Indeed, ethological studies of animal behavior have shown that conflict among animals often involves a form of “ritualized fighting,” which aims to subdue rivals through displays of power for mating, leadership, influence, or protection of food without causing severe physical harm or death, as in battles among lions. There are also other patterns of cooperation, empathy, solidarity, and even fairness in food distribution, as observed in some primate communities.
Brian Massumi, in his book What Animals Teach Us about Politics, challenges the traditional human view of the animal world as nothing more than a brutal Hobbesian war of all against all for survival. He explores cooperative dimensions that stand alongside aggression in animal behavior, calling for political inspiration to be drawn from these aspects of the animal world rather than focusing exclusively on competition and conflict. For this reason, the use of animals, whether as symbols or as living entities, may assume diverse dimensions in political discourse and practice.
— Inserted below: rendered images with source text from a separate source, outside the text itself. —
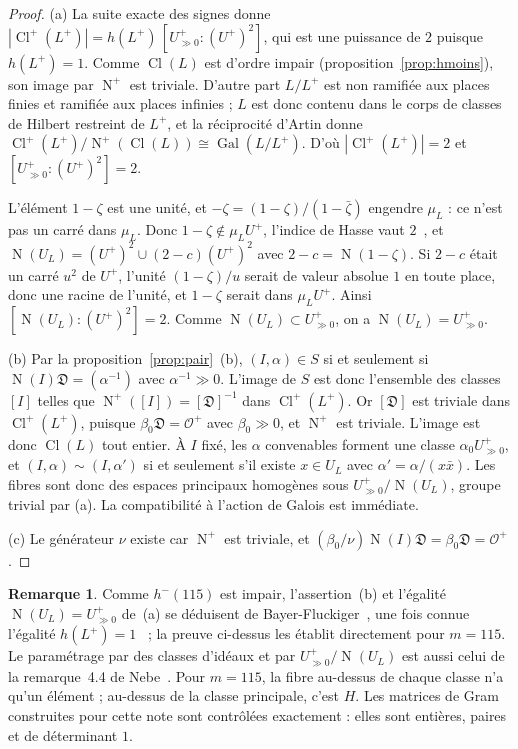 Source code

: \documentclass[11pt,a4paper]{amsart}
\theoremstyle{plain}
\theoremstyle{definition}
\newtheorem{remarque}[theoreme]{Remarque}
\numberwithin{equation}{section}
\newcommand{\Op}{\mathcal{O}^{+}}
\newcommand{\Dif}{\mathfrak{D}}
\DeclareMathOperator{\Nm}{N}
\DeclareMathOperator{\Cl}{Cl}
\DeclareMathOperator{\Gal}{Gal}
\newcommand{\Clp}{\Cl^{+}}
\newcommand{\Up}{U^{+}}
\newcommand{\Upp}{U^{+}_{\gg0}}
\begin{document}
\begin{proof}
(a) La suite exacte des signes donne $|\Clp(L^+)|=h(L^+)\,[\Upp:(\Up)^2]$, qui est une puissance de $2$ puisque $h(L^+)=1$. Comme $\Cl(L)$ est d'ordre impair (proposition~\ref{prop:hmoins}), son image par $\Nm^+$ est triviale. D'autre part $L/L^+$ est non ramifiée aux places finies et ramifiée aux places infinies ; $L$ est donc contenu dans le corps de classes de Hilbert restreint de $L^+$, et la réciprocité d'Artin donne $\Clp(L^+)/\Nm^+(\Cl(L))\cong\Gal(L/L^+)$. D'où $|\Clp(L^+)|=2$ et $[\Upp:(\Up)^2]=2$.

L'élément $1-\zeta$ est une unité, et $-\zeta=(1-\zeta)/(1-\bar\zeta)$ engendre $\mu_L$ : ce n'est pas un carré dans $\mu_L$. Donc $1-\zeta\notin\mu_L\Up$, l'indice de Hasse vaut $2$~\cite[th.~4.12, cor.~4.13]{Was97}, et $\Nm(U_L)=(\Up)^2\cup(2-c)(\Up)^2$ avec $2-c=\Nm(1-\zeta)$. Si $2-c$ était un carré $u^2$ de $\Up$, l'unité $(1-\zeta)/u$ serait de valeur absolue $1$ en toute place, donc une racine de l'unité, et $1-\zeta$ serait dans $\mu_L\Up$. Ainsi $[\Nm(U_L):(\Up)^2]=2$. Comme $\Nm(U_L)\subset\Upp$, on a $\Nm(U_L)=\Upp$.

(b) Par la proposition~\ref{prop:pair}~(b), $(I,\alpha)\in S$ si et seulement si $\Nm(I)\Dif=(\alpha^{-1})$ avec $\alpha^{-1}\gg0$. L'image de $S$ est donc l'ensemble des classes $[I]$ telles que $\Nm^+([I])=[\Dif]^{-1}$ dans $\Clp(L^+)$. Or $[\Dif]$ est triviale dans $\Clp(L^+)$, puisque $\beta_0\Dif=\Op$ avec $\beta_0\gg0$, et $\Nm^+$ est triviale. L'image est donc $\Cl(L)$ tout entier. À $I$ fixé, les $\alpha$ convenables forment une classe $\alpha_0\Upp$, et $(I,\alpha)\sim(I,\alpha')$ si et seulement s'il existe $x\in U_L$ avec $\alpha'=\alpha/(x\bar x)$. Les fibres sont donc des espaces principaux homogènes sous $\Upp/\Nm(U_L)$, groupe trivial par (a). La compatibilité à l'action de Galois est immédiate.

(c) Le générateur $\nu$ existe car $\Nm^+$ est triviale, et $(\beta_0/\nu)\Nm(I)\Dif=\beta_0\Dif=\Op$.
\end{proof}

\begin{remarque}
Comme $h^-(115)$ est impair, l'assertion~(b) et l'égalité $\Nm(U_L)=\Upp$ de~(a) se déduisent de Bayer-Fluckiger~\cite[prop.~3.1 et lemme~3.2~a)]{Bay84}, une fois connue l'égalité $h(L^+)=1$~\cite{Mil14} ; la preuve ci-dessus les établit directement pour $m=115$. Le paramétrage par des classes d'idéaux et par $\Upp/\Nm(U_L)$ est aussi celui de la remarque~4.4 de Nebe~\cite{Neb16}. Pour $m=115$, la fibre au-dessus de chaque classe n'a qu'un élément ; au-dessus de la classe principale, c'est $H$. Les matrices de Gram construites pour cette note sont contrôlées exactement : elles sont entières, paires et de déterminant $1$.
\end{remarque}
\end{document}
They may serve cognitive, protective, aggressive, solidaristic, or even promotional purposes designed to elicit sympathy.
Uses of Animal Symbolism: Identity, Image, and Simplification
In 1945, as the Second World War was nearing its end, George Orwell’s Animal Farm was published. The novel offered a political critique of Stalin’s totalitarian system through the borrowing of animal symbols and their patterns of interaction. The pigs take control of the farm after expelling its owner, Jones, who represents the monarchy, because of his mismanagement. Yet the pigs’ roles diverge: Napoleon represents the tyrant, Stalin, who monopolizes power; Snowball represents the reformist, Trotsky, who is expelled from the farm; Old Major represents Marx, the aged thinker who preached the principles of the animal revolution but died before it erupted; and Squealer represents the media mouthpiece who justifies every decision made by authority, whatever its nature.
The dogs raised by Napoleon became his instrument for confronting any rebellion against him. Boxer, the horse, represents the working class, whose strength is exploited in building the windmill before it is betrayed and sold when it is no longer able to work. Benjamin, the donkey, represents those silent figures who understand the corruption of conditions on the farm but do nothing. Finally, the sheep symbolize the collective herd that repeats slogans without awareness, even after the pigs dominate the farm and distort the principle of equality into the famous formulation: “All animals are equal, but some animals are more equal than others.”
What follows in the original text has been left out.